-- ACTIVITY --
From the records below, please print only the lines from the one containing "or later <br/>" through the one containing "六.查看所有车灯是否正常，车门、车窗是否完整、玻璃有无损伤。", both included. Skip the pictures.

┄┄┄┄┄┄┄┄┄┄

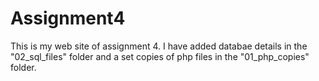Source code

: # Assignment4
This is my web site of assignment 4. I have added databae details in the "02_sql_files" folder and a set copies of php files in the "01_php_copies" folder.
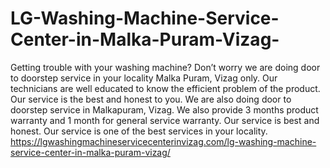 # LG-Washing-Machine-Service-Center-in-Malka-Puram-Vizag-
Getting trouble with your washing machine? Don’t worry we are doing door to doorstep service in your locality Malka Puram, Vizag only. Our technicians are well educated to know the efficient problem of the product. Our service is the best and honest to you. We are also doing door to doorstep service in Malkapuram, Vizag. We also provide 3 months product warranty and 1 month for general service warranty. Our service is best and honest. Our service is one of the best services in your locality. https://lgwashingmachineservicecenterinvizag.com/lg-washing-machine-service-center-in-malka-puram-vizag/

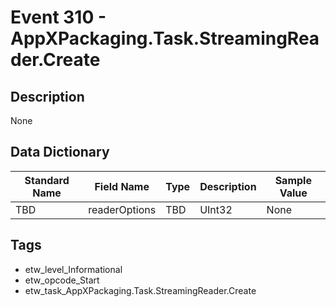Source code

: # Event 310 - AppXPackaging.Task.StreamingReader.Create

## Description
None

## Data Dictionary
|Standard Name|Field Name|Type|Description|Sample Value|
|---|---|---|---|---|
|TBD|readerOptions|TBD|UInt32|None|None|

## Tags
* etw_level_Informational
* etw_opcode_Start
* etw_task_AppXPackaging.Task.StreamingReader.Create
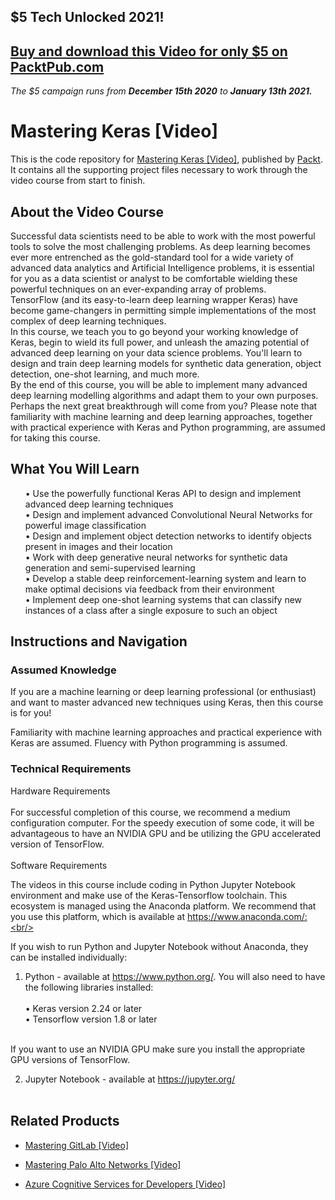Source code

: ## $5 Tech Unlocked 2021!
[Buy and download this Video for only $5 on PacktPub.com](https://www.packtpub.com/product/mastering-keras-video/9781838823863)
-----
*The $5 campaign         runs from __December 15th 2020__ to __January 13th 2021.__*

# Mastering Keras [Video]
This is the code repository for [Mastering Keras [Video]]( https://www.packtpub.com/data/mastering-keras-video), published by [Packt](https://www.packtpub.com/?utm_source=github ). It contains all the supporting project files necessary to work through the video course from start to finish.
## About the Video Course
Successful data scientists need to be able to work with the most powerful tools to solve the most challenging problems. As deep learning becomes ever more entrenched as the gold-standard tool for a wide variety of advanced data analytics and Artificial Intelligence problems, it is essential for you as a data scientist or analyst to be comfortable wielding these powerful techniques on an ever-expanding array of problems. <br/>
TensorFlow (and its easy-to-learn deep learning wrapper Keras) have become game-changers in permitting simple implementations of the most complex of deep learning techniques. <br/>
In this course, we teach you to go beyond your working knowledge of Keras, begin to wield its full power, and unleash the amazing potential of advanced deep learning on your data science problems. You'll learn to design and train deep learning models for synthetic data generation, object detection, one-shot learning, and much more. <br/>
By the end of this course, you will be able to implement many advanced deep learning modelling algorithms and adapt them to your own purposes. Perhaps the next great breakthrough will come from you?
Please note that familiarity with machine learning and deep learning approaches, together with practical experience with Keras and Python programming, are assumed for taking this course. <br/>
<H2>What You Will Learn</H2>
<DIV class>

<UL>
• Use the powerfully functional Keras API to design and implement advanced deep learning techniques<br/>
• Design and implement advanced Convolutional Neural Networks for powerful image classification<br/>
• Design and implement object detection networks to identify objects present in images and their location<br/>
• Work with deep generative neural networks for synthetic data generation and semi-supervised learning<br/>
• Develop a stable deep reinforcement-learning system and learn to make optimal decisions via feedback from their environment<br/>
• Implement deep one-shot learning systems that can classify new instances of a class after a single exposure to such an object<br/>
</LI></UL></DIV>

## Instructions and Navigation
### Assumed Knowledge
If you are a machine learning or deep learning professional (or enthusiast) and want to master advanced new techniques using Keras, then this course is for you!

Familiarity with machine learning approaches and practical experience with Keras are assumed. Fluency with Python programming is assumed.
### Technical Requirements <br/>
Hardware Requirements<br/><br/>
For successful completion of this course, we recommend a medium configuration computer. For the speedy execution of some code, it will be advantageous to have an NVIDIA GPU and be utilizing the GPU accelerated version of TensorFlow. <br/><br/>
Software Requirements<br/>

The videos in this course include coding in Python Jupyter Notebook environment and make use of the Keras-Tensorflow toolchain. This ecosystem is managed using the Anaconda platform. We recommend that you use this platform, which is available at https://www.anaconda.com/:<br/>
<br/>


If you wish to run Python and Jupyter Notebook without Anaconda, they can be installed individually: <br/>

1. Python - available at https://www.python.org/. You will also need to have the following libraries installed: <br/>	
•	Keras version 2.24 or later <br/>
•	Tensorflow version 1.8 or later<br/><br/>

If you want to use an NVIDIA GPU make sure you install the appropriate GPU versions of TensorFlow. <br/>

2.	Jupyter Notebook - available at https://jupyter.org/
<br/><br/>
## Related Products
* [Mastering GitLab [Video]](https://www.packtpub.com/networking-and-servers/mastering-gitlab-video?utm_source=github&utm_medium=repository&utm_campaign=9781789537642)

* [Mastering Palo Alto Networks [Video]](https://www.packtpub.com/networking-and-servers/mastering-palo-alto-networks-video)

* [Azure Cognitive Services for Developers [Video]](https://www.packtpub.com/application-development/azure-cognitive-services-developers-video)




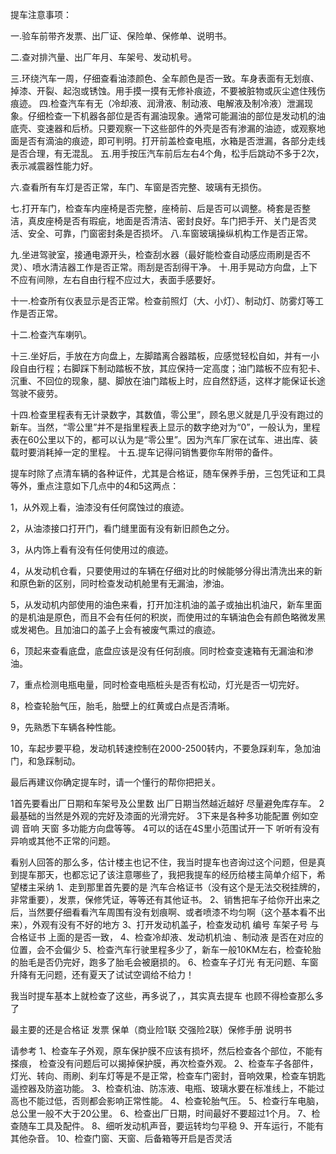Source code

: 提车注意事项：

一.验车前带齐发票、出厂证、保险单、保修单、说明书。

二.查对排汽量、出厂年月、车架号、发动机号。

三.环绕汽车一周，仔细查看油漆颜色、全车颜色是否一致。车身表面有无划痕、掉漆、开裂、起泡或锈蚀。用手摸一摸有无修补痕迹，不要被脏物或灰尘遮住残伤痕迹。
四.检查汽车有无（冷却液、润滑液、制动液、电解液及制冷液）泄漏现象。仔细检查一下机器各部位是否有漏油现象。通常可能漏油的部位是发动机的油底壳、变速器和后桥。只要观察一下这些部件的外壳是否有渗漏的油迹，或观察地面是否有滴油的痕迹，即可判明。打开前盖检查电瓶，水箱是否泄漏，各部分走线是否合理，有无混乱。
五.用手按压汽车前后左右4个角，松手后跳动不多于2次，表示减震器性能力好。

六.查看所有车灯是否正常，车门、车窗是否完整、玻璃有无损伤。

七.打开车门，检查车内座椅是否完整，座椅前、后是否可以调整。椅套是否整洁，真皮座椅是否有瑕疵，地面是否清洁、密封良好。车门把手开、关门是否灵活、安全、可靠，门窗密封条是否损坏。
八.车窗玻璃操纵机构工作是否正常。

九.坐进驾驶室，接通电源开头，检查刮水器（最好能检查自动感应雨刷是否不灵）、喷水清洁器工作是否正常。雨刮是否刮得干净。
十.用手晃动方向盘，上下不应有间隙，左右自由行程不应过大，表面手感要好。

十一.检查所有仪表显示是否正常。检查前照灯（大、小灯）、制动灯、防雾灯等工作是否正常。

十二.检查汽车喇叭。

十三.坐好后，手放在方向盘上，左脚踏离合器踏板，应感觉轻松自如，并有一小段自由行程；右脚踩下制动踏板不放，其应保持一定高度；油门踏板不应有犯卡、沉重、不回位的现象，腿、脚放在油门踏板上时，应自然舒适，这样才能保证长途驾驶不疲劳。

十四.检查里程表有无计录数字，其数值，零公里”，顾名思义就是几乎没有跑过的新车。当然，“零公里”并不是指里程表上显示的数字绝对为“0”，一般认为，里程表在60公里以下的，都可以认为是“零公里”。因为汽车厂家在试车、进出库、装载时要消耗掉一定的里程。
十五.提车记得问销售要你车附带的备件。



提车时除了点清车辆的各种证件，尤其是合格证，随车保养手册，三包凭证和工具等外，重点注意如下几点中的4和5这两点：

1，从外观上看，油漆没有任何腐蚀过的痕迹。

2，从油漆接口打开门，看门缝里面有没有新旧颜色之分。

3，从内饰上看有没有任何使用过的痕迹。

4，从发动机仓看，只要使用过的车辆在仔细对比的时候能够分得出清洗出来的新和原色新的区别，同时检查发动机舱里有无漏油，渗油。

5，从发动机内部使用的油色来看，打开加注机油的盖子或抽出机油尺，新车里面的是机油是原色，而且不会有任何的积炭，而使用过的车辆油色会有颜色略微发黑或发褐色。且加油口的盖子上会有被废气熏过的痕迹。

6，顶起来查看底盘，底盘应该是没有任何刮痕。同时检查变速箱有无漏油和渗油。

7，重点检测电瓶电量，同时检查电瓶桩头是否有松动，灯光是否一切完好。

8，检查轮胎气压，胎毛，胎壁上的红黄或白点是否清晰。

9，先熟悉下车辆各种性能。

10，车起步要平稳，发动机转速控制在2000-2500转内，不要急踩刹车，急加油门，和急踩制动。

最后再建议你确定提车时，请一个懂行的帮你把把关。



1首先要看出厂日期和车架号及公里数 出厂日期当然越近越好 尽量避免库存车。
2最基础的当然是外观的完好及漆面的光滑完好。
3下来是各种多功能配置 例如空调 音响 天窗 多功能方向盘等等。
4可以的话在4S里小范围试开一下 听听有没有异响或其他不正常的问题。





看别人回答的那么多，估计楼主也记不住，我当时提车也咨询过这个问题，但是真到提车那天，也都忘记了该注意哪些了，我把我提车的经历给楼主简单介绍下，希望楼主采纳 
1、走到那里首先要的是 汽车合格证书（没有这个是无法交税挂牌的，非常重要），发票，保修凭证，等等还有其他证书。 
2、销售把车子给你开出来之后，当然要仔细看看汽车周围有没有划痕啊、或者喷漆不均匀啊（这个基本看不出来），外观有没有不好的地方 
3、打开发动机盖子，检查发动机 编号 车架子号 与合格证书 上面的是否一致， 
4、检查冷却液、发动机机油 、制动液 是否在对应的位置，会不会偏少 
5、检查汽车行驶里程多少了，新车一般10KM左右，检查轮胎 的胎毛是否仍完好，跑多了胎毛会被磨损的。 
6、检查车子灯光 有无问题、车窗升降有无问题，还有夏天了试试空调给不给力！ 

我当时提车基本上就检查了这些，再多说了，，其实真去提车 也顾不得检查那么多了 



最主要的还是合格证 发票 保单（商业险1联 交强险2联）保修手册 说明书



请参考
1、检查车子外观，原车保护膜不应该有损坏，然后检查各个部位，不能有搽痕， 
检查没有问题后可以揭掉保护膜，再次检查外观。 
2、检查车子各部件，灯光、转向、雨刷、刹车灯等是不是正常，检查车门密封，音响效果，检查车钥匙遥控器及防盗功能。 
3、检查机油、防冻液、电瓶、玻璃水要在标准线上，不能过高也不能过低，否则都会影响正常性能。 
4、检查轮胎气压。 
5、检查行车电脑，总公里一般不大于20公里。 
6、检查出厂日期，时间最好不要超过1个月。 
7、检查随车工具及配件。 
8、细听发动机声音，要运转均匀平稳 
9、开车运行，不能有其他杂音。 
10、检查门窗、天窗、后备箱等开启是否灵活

┄┄┄┄┄┄┄┄┄┄

-- RESULT OF THE EXERCISE --
•	Keras version 2.24 or later <br/>
•	Tensorflow version 1.8 or later<br/><br/>

If you want to use an NVIDIA GPU make sure you install the appropriate GPU versions of TensorFlow. <br/>

2.	Jupyter Notebook - available at https://jupyter.org/
<br/><br/>
## Related Products
* [Mastering GitLab [Video]](https://www.packtpub.com/networking-and-servers/mastering-gitlab-video?utm_source=github&utm_medium=repository&utm_campaign=9781789537642)

* [Mastering Palo Alto Networks [Video]](https://www.packtpub.com/networking-and-servers/mastering-palo-alto-networks-video)

* [Azure Cognitive Services for Developers [Video]](https://www.packtpub.com/application-development/azure-cognitive-services-developers-video)




Source code

: 提车注意事项：

一.验车前带齐发票、出厂证、保险单、保修单、说明书。

二.查对排汽量、出厂年月、车架号、发动机号。

三.环绕汽车一周，仔细查看油漆颜色、全车颜色是否一致。车身表面有无划痕、掉漆、开裂、起泡或锈蚀。用手摸一摸有无修补痕迹，不要被脏物或灰尘遮住残伤痕迹。
四.检查汽车有无（冷却液、润滑液、制动液、电解液及制冷液）泄漏现象。仔细检查一下机器各部位是否有漏油现象。通常可能漏油的部位是发动机的油底壳、变速器和后桥。只要观察一下这些部件的外壳是否有渗漏的油迹，或观察地面是否有滴油的痕迹，即可判明。打开前盖检查电瓶，水箱是否泄漏，各部分走线是否合理，有无混乱。
五.用手按压汽车前后左右4个角，松手后跳动不多于2次，表示减震器性能力好。

六.查看所有车灯是否正常，车门、车窗是否完整、玻璃有无损伤。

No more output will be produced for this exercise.